• **PROBLEM STATEMENT**
Where a line of the entries holds the string "span", copy that line.

• **RECORDS TO PROCESS**
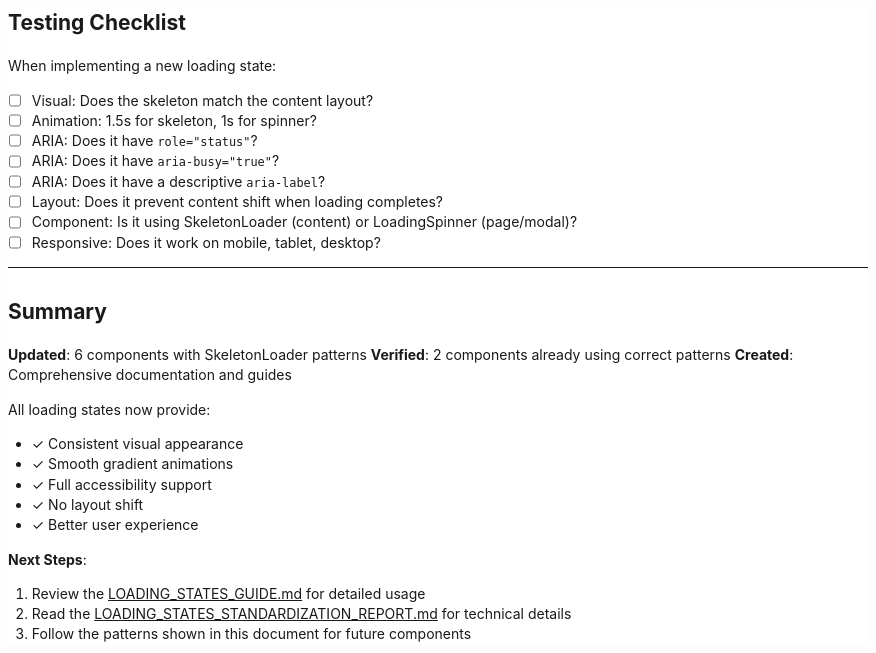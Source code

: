 
## Testing Checklist

When implementing a new loading state:

- [ ] Visual: Does the skeleton match the content layout?
- [ ] Animation: 1.5s for skeleton, 1s for spinner?
- [ ] ARIA: Does it have `role="status"`?
- [ ] ARIA: Does it have `aria-busy="true"`?
- [ ] ARIA: Does it have a descriptive `aria-label`?
- [ ] Layout: Does it prevent content shift when loading completes?
- [ ] Component: Is it using SkeletonLoader (content) or LoadingSpinner (page/modal)?
- [ ] Responsive: Does it work on mobile, tablet, desktop?

---

## Summary

**Updated**: 6 components with SkeletonLoader patterns
**Verified**: 2 components already using correct patterns
**Created**: Comprehensive documentation and guides

All loading states now provide:
- ✓ Consistent visual appearance
- ✓ Smooth gradient animations
- ✓ Full accessibility support
- ✓ No layout shift
- ✓ Better user experience

**Next Steps**:
1. Review the [LOADING_STATES_GUIDE.md](./LOADING_STATES_GUIDE.md) for detailed usage
2. Read the [LOADING_STATES_STANDARDIZATION_REPORT.md](../LOADING_STATES_STANDARDIZATION_REPORT.md) for technical details
3. Follow the patterns shown in this document for future components
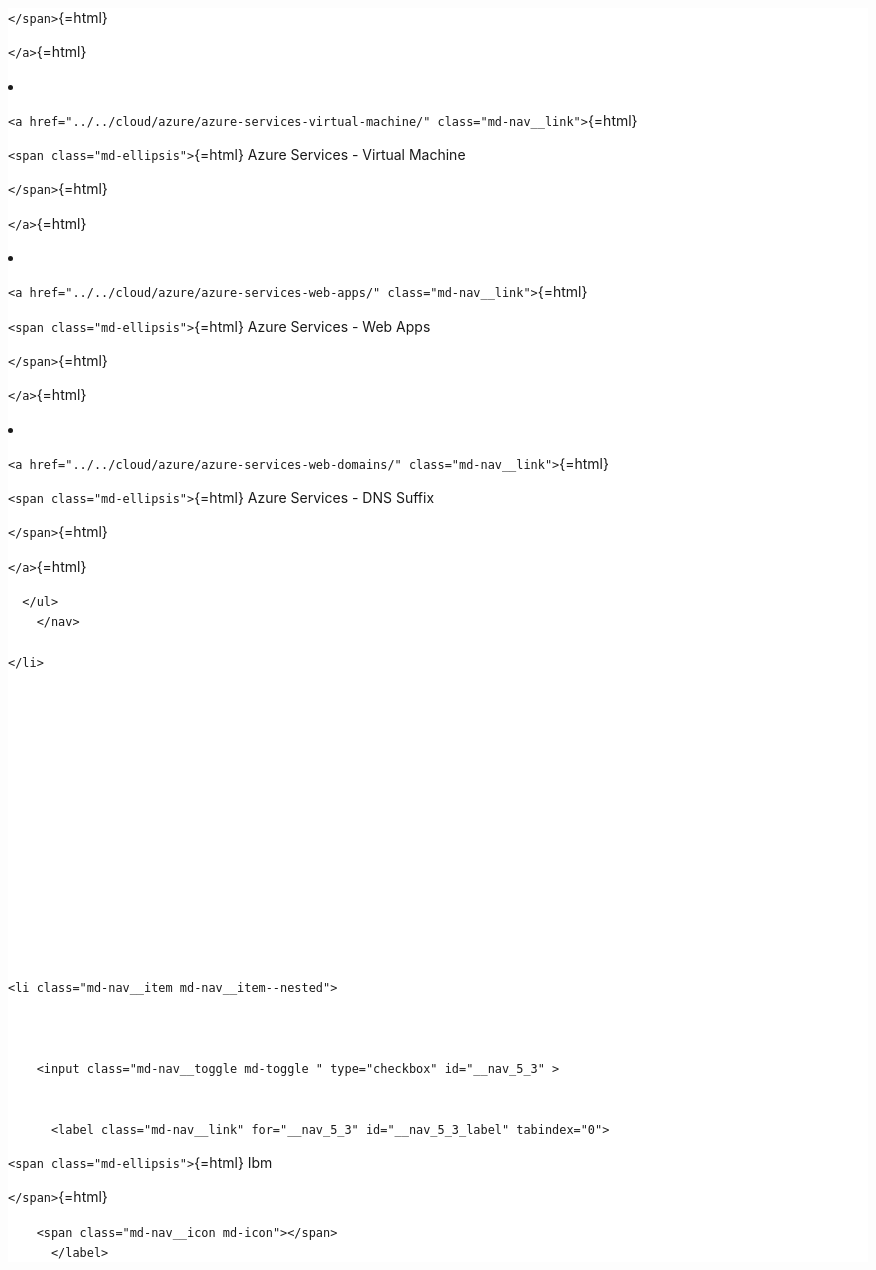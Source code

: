 `</span>`{=html}

`</a>`{=html}
</li>
<li class="md-nav__item">

`<a href="../../cloud/azure/azure-services-virtual-machine/" class="md-nav__link">`{=html}

`<span class="md-ellipsis">`{=html} Azure Services - Virtual Machine

`</span>`{=html}

`</a>`{=html}
</li>
<li class="md-nav__item">

`<a href="../../cloud/azure/azure-services-web-apps/" class="md-nav__link">`{=html}

`<span class="md-ellipsis">`{=html} Azure Services - Web Apps

`</span>`{=html}

`</a>`{=html}
</li>
<li class="md-nav__item">

`<a href="../../cloud/azure/azure-services-web-domains/" class="md-nav__link">`{=html}

`<span class="md-ellipsis">`{=html} Azure Services - DNS Suffix

`</span>`{=html}

`</a>`{=html}
</li>

      </ul>
        </nav>
      
    </li>















    <li class="md-nav__item md-nav__item--nested">
      
        
        
        <input class="md-nav__toggle md-toggle " type="checkbox" id="__nav_5_3" >
        
          
          <label class="md-nav__link" for="__nav_5_3" id="__nav_5_3_label" tabindex="0">
            

`<span class="md-ellipsis">`{=html} Ibm

`</span>`{=html}

        <span class="md-nav__icon md-icon"></span>
          </label>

• **ANSWER**
: `</span>`{=html}
`<span class="md-ellipsis">`{=html} Azure Services - Virtual Machine
`</span>`{=html}
`<span class="md-ellipsis">`{=html} Azure Services - Web Apps
`</span>`{=html}
`<span class="md-ellipsis">`{=html} Azure Services - DNS Suffix
`</span>`{=html}
`<span class="md-ellipsis">`{=html} Ibm
`</span>`{=html}
        <span class="md-nav__icon md-icon"></span>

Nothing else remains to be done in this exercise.